Polls are now open in the local elections in England and Northern Ireland to determine who will run local services for the next four years.

Elections are being held in 248 English councils for local councillors: six of them including Copeland are also electing a mayor. There are also elections for all 11 councils in Northern Ireland.

If you are a registered voter in one of those authorities, except in a small minority of wards where the election was not contested, you can vote for local councillors to represent you between 7am and 10pm this evening. 

If you have a postal vote but have not yet cast it you can complete it and hand it in at a polling station for the same authority up to 10pm. 

You do not need your polling card to vote but if you do not have it with you it might be useful to bring some other form of ID to the polling station.

In the mayoral election -

this is an unusual form of election for Britain, a sort of "AV-lite" only used to elect mayors and Police and Crime commissioners.

You have a first and second preference vote. the first preference vote has to be cast in the LEFT HAND COLUMN of boxes or your entire vote is spoilt.

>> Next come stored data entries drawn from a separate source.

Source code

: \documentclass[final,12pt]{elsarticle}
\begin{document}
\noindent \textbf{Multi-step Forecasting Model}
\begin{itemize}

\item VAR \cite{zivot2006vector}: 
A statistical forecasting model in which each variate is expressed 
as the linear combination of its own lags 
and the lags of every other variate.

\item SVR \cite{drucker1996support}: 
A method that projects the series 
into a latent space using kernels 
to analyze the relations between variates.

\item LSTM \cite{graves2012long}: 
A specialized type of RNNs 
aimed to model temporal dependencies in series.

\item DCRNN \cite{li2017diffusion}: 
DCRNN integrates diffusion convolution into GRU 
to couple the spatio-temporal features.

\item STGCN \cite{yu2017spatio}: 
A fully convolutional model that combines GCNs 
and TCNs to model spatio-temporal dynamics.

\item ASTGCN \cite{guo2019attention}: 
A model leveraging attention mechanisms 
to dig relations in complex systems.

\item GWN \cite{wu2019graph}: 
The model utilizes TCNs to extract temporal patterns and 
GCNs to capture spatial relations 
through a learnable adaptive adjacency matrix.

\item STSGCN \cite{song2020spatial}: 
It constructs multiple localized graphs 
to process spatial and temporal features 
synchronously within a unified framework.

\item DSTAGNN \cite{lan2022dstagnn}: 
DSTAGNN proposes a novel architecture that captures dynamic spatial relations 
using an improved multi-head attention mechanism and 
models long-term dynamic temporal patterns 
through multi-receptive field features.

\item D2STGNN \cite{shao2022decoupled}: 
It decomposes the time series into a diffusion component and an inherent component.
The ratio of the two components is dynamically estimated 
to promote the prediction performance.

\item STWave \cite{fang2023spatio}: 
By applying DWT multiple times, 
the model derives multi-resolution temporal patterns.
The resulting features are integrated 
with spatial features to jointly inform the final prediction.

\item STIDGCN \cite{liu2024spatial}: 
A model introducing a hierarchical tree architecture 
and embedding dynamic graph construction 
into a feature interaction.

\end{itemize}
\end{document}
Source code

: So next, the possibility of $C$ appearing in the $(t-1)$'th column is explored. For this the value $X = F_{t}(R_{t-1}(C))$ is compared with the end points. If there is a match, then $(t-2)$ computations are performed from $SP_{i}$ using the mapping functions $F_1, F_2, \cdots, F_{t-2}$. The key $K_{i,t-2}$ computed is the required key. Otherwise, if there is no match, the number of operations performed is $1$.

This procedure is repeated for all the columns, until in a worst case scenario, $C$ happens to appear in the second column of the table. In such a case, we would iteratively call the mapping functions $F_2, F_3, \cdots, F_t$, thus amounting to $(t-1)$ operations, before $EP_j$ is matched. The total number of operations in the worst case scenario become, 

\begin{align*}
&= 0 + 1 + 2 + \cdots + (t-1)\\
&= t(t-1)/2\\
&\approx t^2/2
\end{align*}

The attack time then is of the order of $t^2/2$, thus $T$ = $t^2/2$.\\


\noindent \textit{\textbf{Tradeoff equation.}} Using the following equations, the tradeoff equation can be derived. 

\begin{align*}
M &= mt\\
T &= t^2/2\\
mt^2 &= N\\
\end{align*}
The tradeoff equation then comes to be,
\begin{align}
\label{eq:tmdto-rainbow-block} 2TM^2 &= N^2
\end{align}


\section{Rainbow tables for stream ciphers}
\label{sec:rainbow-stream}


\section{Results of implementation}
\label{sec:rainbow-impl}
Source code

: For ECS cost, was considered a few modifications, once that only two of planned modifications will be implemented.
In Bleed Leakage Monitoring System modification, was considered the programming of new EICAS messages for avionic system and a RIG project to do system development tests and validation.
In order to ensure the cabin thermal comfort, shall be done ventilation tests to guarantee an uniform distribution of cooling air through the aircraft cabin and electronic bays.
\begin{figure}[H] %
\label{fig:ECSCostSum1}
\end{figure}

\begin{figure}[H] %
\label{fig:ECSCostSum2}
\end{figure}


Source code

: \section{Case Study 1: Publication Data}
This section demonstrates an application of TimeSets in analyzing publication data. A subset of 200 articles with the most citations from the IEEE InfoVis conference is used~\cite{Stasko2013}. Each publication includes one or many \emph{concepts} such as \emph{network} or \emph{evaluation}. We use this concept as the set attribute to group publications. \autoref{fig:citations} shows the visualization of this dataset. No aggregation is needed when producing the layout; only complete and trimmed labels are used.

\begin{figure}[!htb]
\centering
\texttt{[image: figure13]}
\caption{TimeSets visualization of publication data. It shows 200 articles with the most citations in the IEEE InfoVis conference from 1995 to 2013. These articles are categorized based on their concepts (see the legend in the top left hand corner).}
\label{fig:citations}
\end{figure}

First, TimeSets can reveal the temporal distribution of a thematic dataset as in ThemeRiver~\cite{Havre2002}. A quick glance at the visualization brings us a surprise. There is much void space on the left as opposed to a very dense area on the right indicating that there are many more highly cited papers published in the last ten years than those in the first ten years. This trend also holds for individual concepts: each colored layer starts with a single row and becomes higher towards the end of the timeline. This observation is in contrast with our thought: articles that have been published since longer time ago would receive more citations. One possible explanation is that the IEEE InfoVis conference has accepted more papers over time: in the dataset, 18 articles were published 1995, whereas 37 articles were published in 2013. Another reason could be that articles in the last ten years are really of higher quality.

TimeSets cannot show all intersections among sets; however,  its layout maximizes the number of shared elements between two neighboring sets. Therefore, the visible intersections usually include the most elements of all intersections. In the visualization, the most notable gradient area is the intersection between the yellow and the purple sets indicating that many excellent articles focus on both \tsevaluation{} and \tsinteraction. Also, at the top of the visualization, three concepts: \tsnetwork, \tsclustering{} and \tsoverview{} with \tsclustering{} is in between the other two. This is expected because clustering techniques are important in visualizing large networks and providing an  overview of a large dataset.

A number of people lost their vote four years ago because they only cast one vote and put it in the right hand column of boxes. If you do that you have expressed a second preference vote only and without a first preference vote your ballot will not be counted. 

If any candidate gets more than half of the first preference votes they win and are elected on the first round and there is no second round.

If no candidate gets more than half the votes on the first round, then the two candidates with most first preference votes go forward to the second round and all candidates placed third or with lower support than that are eliminated.

In the second and final round, the remaining candidates keep all the votes they received in the first round, and the second preference votes of those candidates who have already lost are then counted, and second preference votes from electors who supported candidates eliminated in the first round for either of the two remaining candidates will be added to their respective totals.

It is worth pointing out that your first preference vote will remain in the pile for the candidate whose name you mark a cross against in the left hand column for as long as they are in the race - it can only go to someone else after your first choice candidate loses.

Therefore expressing a second preference (which you do not have to do) cannot harm your first choice candidate's chances of election.

So, supposing you wanted to support Conservative candidate Ged McGrath as your first choice candidate, you would put a cross in the box against his name in the first, left hand column of boxes, and if of the other candidates your second choice was Mike Starkie (Independent) you would but a cross against his name in the second, right hand  column of boxes.